-- Exercise requirements --
Reproduce the closing run of lines below verbatim, from the line that contains "The idea is" up to and including the final line.

-- Data section --
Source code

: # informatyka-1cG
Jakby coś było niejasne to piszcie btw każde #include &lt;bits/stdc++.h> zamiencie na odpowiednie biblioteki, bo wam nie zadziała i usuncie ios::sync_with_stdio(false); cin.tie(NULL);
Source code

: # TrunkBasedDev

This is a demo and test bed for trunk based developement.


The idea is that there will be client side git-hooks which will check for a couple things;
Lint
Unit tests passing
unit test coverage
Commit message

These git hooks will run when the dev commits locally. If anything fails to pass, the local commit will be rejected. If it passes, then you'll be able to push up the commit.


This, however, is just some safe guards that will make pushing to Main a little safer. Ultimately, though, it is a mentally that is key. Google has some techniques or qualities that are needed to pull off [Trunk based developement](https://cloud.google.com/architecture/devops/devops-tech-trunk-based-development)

-- Written response --
The idea is that there will be client side git-hooks which will check for a couple things;
Lint
Unit tests passing
unit test coverage
Commit message

These git hooks will run when the dev commits locally. If anything fails to pass, the local commit will be rejected. If it passes, then you'll be able to push up the commit.


This, however, is just some safe guards that will make pushing to Main a little safer. Ultimately, though, it is a mentally that is key. Google has some techniques or qualities that are needed to pull off [Trunk based developement](https://cloud.google.com/architecture/devops/devops-tech-trunk-based-development)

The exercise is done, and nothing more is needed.